▸ **Your task**: Can you quote exactly the stretch of lines from the one with "- Beygja til" through the final line of the material, both ends included?

▸ **Data for this exercise**:

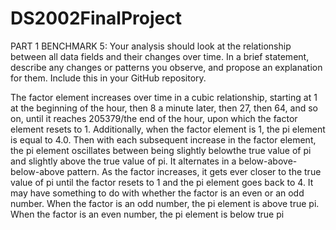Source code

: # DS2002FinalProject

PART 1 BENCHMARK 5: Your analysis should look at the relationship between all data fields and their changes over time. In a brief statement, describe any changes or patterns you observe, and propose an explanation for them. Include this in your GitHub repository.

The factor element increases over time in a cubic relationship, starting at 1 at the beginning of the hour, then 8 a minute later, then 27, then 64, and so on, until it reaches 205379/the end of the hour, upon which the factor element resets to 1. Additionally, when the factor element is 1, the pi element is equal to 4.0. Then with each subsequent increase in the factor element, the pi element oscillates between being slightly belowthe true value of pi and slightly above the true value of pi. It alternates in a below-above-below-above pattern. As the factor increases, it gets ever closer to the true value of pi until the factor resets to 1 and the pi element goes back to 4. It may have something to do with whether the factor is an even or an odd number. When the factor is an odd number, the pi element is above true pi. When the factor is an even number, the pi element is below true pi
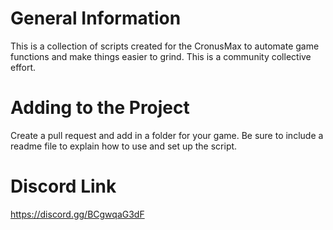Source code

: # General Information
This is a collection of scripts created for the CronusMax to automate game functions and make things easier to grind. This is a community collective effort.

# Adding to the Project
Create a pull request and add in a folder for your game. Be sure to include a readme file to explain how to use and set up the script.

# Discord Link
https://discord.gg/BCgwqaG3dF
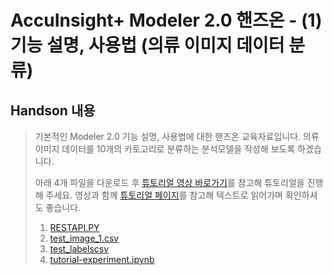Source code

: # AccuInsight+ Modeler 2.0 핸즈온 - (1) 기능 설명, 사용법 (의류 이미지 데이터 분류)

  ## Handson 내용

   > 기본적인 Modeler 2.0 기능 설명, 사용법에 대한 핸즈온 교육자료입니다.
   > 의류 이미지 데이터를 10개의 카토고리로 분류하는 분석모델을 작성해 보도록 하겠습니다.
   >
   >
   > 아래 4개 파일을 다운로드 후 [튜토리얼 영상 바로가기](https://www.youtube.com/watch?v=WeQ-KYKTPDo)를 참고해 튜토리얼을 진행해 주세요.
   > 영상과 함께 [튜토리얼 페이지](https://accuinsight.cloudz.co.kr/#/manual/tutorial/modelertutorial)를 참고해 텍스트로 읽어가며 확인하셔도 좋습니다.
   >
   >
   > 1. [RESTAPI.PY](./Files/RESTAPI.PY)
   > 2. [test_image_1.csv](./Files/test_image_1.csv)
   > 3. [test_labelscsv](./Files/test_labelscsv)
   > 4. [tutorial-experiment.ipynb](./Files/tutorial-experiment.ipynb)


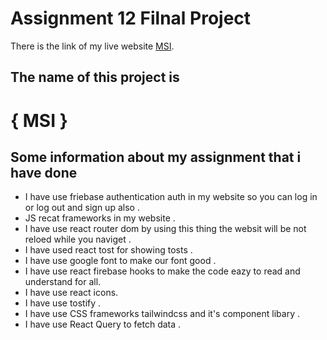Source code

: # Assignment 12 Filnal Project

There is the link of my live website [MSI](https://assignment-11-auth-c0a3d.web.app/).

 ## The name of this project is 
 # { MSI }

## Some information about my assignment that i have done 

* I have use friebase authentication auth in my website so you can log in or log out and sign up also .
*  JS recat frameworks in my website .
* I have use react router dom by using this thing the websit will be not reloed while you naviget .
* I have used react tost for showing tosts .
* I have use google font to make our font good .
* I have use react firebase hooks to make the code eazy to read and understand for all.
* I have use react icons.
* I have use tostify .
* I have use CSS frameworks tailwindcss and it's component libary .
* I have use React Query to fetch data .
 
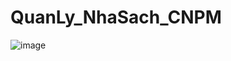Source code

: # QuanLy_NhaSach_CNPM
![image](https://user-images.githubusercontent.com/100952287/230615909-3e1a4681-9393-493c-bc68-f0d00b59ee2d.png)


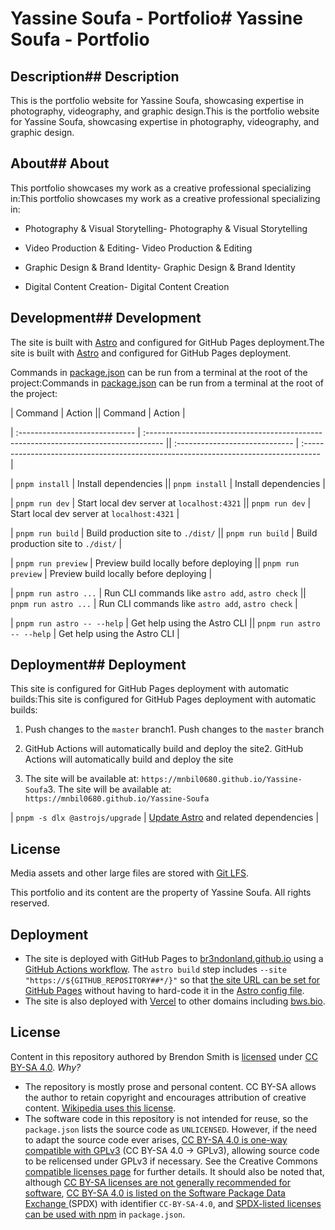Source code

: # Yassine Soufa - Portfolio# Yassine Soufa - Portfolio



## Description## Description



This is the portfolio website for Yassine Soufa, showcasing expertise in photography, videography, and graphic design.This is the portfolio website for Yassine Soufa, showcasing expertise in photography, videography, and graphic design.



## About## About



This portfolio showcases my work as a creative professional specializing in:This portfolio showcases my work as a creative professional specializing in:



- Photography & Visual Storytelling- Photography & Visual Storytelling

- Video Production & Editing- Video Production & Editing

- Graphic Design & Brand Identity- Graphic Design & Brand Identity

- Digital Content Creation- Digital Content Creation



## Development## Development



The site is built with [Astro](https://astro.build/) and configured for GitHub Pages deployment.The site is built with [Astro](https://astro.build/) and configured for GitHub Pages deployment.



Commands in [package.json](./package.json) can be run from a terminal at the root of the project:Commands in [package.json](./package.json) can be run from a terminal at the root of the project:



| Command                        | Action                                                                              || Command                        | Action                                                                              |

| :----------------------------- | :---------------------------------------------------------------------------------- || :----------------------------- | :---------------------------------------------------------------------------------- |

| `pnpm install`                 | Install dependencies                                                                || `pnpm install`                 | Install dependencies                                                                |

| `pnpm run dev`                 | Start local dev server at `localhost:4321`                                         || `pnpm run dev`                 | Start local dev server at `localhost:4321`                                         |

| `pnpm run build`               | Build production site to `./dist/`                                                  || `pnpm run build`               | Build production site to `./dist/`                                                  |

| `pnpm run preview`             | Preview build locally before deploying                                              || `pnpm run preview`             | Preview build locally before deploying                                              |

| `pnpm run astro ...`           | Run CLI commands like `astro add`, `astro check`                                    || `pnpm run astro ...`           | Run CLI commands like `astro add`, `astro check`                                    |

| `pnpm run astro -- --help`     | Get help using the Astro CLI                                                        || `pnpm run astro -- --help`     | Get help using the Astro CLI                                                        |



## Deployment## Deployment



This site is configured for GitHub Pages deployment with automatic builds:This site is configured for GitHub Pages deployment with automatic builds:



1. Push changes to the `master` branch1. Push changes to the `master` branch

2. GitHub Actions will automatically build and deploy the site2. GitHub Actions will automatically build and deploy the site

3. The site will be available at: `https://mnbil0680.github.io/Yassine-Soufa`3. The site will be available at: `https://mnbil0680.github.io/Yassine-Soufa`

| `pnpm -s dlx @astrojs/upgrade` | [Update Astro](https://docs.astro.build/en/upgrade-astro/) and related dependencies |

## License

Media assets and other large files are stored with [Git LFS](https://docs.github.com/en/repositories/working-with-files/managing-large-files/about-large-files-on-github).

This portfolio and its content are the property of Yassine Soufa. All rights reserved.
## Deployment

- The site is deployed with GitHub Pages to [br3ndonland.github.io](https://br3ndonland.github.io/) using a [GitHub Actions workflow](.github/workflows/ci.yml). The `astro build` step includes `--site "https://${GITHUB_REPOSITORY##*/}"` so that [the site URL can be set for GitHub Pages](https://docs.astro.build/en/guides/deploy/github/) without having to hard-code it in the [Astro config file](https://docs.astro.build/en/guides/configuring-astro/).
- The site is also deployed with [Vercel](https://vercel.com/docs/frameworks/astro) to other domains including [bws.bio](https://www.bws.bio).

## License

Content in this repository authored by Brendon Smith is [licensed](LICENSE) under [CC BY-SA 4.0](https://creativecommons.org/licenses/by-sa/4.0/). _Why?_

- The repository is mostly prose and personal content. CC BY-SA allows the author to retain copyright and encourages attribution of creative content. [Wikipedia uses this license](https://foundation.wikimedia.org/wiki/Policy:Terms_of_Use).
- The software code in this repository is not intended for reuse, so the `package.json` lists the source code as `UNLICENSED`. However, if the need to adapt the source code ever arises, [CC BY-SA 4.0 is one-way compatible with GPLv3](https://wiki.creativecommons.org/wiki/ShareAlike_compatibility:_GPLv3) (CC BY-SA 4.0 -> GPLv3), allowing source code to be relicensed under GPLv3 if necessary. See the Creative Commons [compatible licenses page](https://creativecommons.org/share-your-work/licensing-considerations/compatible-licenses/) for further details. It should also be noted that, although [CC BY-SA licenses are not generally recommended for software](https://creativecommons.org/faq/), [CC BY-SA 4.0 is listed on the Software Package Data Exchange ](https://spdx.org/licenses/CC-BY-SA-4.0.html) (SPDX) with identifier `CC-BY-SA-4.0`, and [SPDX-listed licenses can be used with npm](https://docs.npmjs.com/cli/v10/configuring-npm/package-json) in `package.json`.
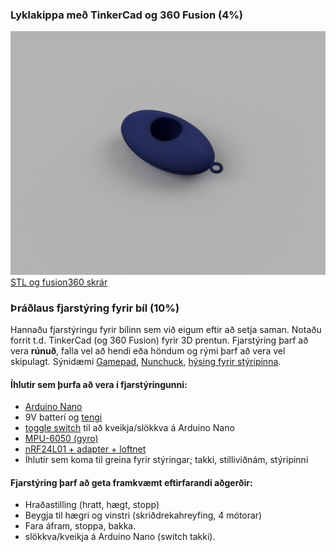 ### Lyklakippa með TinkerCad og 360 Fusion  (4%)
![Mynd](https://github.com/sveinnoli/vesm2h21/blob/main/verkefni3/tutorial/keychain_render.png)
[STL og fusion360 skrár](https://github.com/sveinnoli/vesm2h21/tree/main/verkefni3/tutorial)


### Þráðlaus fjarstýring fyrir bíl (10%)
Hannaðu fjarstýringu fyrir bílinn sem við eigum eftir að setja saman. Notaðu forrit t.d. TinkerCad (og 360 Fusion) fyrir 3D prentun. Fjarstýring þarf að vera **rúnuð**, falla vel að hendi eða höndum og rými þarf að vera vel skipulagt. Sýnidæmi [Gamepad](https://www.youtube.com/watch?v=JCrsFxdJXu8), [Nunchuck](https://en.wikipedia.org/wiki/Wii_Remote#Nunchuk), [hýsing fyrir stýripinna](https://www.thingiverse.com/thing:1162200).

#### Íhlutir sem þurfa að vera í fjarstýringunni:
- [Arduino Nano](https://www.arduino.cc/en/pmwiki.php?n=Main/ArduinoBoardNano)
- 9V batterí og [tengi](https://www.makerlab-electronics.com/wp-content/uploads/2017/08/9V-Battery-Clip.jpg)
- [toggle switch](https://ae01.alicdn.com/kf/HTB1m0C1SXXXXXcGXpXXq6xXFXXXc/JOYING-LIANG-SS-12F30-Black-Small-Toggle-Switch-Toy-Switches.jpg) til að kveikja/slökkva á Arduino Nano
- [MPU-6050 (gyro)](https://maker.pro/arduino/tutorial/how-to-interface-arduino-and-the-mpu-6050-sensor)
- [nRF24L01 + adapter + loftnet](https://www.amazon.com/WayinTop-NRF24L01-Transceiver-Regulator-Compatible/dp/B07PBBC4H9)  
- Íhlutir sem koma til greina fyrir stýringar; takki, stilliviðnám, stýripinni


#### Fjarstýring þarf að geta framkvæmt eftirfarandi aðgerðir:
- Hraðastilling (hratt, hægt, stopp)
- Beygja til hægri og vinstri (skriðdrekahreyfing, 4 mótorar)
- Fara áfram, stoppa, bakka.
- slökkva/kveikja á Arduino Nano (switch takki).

▸ **Answer for this exercise**:
- Beygja til hægri og vinstri (skriðdrekahreyfing, 4 mótorar)
- Fara áfram, stoppa, bakka.
- slökkva/kveikja á Arduino Nano (switch takki).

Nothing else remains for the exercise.